Task material:
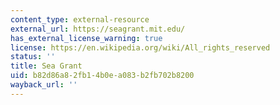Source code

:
```yaml
---
content_type: external-resource
external_url: https://seagrant.mit.edu/
has_external_license_warning: true
license: https://en.wikipedia.org/wiki/All_rights_reserved
status: ''
title: Sea Grant
uid: b82d86a8-2fb1-4b0e-a083-b2fb702b8200
wayback_url: ''
---
```

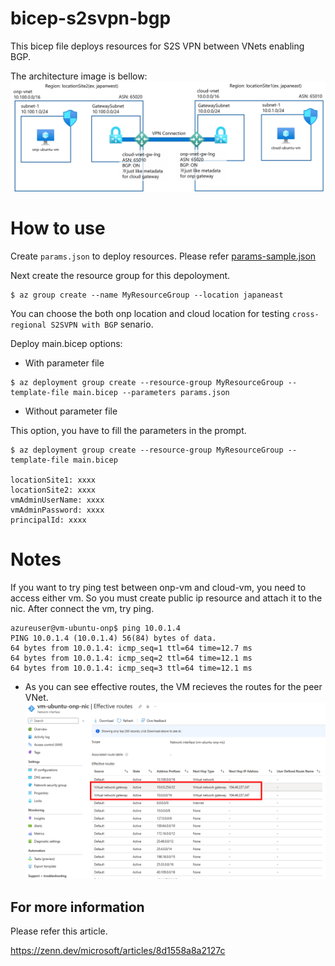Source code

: # bicep-s2svpn-bgp
This bicep file deploys resources for S2S VPN between VNets enabling BGP.

The architecture image is bellow:
![architecture](./img/env.png)

# How to use
Create `params.json` to deploy resources. Please refer [params-sample.json](./params-sample.json)

Next create the resource group for this depoloyment.

```
$ az group create --name MyResourceGroup --location japaneast
```
You can choose the both onp location and cloud location for testing `cross-regional S2SVPN with BGP` senario.

Deploy main.bicep options:

- With parameter file

```
$ az deployment group create --resource-group MyResourceGroup --template-file main.bicep --parameters params.json
```

- Without parameter file

This option, you have to fill the parameters in the prompt.

```
$ az deployment group create --resource-group MyResourceGroup --template-file main.bicep

locationSite1: xxxx
locationSite2: xxxx
vmAdminUserName: xxxx
vmAdminPassword: xxxx
principalId: xxxx
```

# Notes
If you want to try ping test between onp-vm and cloud-vm, you need to access either vm. So you must create public ip resource and attach it to the nic. After connect the vm, try ping.
```
azureuser@vm-ubuntu-onp$ ping 10.0.1.4
PING 10.0.1.4 (10.0.1.4) 56(84) bytes of data.
64 bytes from 10.0.1.4: icmp_seq=1 ttl=64 time=12.7 ms
64 bytes from 10.0.1.4: icmp_seq=2 ttl=64 time=12.1 ms
64 bytes from 10.0.1.4: icmp_seq=3 ttl=64 time=12.1 ms
```
- As you can see effective routes, the VM recieves the routes for the peer VNet.
![](./img/effectiveroutes.png) 

## For more information
Please refer this article.

https://zenn.dev/microsoft/articles/8d1558a8a2127c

Exercise goal: Which lines of the material contain "MyResourceGroup"? List them.

Response below:
$ az group create --name MyResourceGroup --location japaneast
$ az deployment group create --resource-group MyResourceGroup --template-file main.bicep --parameters params.json
$ az deployment group create --resource-group MyResourceGroup --template-file main.bicep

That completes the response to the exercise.